EXERCISE GOAL
Every line in the data below that includes "character" belongs in the answer, copied as it stands.

THE DATA
◇ ◇ ◇ ◇ ◇

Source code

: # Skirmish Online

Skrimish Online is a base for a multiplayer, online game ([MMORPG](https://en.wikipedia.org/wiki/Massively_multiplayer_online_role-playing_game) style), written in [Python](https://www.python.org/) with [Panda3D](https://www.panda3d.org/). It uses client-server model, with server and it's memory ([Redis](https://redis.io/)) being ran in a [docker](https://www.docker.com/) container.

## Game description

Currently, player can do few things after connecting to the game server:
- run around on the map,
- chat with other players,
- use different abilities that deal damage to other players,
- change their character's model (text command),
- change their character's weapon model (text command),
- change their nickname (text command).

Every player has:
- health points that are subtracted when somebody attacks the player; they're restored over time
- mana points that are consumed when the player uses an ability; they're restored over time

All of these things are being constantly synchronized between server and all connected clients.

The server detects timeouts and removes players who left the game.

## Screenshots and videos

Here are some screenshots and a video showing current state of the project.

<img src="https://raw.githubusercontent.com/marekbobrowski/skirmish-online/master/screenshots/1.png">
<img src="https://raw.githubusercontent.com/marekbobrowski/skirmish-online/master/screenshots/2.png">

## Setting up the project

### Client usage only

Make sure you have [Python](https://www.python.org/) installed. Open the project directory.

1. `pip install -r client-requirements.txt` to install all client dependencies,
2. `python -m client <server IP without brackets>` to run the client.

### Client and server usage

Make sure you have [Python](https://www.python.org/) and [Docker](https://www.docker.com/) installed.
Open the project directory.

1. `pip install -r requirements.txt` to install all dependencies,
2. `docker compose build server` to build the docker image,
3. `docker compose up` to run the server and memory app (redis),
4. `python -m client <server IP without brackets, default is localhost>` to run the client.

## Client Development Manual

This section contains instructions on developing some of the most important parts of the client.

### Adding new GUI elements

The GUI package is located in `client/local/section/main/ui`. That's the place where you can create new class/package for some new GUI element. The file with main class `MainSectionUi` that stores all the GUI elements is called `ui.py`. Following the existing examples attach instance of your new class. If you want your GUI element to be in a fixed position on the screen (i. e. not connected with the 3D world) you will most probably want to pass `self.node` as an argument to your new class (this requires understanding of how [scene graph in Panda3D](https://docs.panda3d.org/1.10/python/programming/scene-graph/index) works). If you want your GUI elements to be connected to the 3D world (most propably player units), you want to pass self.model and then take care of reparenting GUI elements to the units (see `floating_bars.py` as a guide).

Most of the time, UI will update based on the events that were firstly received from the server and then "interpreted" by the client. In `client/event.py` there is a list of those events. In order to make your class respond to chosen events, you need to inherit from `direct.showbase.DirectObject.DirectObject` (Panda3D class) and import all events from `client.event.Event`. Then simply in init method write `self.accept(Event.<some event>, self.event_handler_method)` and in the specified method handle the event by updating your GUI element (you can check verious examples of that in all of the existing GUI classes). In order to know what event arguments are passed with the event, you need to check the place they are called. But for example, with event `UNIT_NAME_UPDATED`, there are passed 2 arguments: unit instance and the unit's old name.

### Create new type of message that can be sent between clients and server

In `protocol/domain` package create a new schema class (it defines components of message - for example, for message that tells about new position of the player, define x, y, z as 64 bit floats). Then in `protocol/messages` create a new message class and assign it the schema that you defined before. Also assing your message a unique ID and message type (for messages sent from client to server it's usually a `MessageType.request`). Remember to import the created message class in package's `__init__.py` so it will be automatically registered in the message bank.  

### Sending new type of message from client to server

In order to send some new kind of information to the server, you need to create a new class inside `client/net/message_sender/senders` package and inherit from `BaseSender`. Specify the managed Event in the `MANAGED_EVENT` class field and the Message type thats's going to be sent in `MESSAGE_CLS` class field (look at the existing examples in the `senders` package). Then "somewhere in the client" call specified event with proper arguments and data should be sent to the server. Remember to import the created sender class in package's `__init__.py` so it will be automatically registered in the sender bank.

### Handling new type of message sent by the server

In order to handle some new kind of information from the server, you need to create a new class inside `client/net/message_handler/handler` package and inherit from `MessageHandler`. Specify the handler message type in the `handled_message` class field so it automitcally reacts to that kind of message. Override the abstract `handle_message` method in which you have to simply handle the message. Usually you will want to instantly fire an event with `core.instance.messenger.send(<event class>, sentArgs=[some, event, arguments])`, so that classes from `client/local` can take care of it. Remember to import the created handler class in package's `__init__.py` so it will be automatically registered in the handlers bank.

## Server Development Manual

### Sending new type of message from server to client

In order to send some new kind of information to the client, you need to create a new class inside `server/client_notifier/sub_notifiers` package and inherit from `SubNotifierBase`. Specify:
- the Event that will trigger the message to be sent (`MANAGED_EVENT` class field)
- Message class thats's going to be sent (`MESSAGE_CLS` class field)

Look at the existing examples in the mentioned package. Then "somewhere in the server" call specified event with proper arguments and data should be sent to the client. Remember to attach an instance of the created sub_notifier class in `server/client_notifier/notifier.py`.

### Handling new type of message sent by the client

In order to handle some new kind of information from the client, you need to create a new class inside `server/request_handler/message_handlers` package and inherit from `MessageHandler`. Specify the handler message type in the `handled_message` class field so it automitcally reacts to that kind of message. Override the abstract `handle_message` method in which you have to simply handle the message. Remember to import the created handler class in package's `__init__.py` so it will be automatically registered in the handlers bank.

◇ ◇ ◇ ◇ ◇

EXERCISE SOLUTION
- change their character's model (text command),
- change their character's weapon model (text command),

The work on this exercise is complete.